Everything from the line containing "### 8. Candidate 52" through the line containing "- Gap: 1.0 (AI overrated)" in the listing below should be copied exactly, and nothing more.
——
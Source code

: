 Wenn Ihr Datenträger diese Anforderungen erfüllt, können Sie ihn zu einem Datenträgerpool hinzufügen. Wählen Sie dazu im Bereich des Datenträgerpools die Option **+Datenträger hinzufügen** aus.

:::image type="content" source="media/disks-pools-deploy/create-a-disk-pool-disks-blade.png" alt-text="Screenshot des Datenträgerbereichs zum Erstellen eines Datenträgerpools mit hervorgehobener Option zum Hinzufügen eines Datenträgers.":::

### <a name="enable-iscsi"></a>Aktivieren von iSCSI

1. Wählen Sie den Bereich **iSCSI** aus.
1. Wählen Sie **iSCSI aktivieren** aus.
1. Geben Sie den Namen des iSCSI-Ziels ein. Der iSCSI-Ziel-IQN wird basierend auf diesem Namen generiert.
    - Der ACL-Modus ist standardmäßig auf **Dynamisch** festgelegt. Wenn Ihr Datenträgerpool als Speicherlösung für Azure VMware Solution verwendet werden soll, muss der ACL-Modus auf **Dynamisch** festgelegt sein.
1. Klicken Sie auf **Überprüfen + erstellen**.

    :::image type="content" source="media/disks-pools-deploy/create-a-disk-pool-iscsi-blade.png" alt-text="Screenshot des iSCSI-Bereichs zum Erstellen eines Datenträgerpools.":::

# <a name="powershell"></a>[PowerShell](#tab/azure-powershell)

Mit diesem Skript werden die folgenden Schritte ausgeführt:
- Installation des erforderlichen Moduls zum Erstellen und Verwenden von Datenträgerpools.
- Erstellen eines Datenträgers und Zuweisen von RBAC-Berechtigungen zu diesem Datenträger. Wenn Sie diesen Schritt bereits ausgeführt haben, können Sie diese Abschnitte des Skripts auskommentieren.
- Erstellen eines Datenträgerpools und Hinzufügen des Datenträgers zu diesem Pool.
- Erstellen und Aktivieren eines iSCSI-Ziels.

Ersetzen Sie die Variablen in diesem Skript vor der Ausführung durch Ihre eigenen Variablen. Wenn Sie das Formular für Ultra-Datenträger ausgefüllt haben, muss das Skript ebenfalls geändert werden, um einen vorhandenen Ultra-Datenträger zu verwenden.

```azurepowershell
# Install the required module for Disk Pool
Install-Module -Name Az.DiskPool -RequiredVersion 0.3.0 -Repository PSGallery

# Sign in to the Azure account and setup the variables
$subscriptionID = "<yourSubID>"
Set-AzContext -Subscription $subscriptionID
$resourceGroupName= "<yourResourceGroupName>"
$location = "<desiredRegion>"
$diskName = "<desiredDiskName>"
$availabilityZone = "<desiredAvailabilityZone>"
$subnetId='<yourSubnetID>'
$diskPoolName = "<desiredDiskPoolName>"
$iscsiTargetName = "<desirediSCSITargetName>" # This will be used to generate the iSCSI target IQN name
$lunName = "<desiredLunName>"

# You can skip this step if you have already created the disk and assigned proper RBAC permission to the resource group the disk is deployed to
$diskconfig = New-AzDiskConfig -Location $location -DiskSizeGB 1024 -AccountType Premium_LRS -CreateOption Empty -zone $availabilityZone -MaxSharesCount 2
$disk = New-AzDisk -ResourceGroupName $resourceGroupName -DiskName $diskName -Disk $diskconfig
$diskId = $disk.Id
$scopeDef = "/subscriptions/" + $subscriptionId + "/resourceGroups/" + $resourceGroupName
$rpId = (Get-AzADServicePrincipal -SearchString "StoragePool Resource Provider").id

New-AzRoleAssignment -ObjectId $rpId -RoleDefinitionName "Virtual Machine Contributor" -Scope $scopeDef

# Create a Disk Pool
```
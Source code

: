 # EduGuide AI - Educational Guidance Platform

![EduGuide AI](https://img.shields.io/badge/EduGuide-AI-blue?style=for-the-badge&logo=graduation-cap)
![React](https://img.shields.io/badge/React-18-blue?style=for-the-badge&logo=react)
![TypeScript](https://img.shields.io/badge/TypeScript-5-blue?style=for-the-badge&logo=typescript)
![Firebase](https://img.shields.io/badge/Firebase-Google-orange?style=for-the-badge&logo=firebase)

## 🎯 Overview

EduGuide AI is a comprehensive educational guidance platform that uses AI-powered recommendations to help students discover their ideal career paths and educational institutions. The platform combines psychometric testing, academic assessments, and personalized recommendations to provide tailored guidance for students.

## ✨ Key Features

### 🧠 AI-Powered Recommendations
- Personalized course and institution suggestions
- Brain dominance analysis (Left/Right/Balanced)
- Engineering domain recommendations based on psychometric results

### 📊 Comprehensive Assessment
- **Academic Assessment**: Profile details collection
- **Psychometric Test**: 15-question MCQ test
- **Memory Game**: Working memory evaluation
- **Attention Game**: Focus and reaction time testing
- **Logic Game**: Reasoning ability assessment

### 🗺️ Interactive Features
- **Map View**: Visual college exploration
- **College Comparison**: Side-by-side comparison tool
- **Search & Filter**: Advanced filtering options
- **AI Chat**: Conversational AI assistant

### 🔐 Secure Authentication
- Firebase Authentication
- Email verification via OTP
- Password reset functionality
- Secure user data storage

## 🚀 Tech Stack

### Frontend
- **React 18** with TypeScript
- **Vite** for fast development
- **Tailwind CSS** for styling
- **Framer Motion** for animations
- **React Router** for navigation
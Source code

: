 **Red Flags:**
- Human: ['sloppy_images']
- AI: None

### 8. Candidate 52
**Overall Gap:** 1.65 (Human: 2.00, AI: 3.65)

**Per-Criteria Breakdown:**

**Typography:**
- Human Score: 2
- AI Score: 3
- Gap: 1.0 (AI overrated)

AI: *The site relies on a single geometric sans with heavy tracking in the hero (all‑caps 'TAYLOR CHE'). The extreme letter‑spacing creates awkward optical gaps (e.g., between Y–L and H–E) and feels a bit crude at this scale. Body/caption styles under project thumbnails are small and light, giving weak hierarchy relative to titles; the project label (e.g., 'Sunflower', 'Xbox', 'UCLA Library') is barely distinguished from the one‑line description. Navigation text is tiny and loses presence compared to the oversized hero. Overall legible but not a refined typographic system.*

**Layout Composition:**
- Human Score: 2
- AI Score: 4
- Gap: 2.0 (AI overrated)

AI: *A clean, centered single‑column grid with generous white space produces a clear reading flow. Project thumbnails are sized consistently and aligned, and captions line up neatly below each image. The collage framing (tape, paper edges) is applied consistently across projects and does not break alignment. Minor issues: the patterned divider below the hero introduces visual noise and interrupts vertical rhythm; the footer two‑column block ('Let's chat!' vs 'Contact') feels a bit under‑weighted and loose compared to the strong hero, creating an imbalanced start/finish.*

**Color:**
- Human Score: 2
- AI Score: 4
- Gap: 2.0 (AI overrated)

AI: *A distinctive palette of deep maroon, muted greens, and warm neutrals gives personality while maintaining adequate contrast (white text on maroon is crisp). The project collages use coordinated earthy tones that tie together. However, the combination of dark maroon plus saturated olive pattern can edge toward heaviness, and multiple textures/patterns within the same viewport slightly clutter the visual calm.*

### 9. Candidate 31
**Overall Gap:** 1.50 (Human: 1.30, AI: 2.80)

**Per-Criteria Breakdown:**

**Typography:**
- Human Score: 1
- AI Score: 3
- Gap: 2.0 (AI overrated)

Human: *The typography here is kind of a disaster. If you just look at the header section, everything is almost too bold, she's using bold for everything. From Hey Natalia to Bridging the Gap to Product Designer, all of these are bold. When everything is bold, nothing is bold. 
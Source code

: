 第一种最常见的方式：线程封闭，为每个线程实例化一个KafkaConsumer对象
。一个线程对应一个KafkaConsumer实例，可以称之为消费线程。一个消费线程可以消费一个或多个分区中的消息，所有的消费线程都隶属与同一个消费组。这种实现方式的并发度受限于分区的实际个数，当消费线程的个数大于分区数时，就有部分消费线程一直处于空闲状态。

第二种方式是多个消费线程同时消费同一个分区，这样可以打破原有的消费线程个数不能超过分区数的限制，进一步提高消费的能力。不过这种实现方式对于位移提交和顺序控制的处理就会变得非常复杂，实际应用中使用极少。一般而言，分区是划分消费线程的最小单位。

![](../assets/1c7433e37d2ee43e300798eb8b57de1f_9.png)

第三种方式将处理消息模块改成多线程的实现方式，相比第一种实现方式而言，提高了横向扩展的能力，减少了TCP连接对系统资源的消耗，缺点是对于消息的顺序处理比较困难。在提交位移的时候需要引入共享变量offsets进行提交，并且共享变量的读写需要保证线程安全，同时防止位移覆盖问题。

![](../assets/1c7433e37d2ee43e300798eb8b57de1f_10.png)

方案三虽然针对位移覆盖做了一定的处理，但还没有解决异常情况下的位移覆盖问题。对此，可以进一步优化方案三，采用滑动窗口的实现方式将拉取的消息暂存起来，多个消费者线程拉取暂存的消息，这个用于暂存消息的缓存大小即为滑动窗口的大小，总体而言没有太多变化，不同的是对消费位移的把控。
——
Response to this exercise ->
### 8. Candidate 52
**Overall Gap:** 1.65 (Human: 2.00, AI: 3.65)

**Per-Criteria Breakdown:**

**Typography:**
- Human Score: 2
- AI Score: 3
- Gap: 1.0 (AI overrated)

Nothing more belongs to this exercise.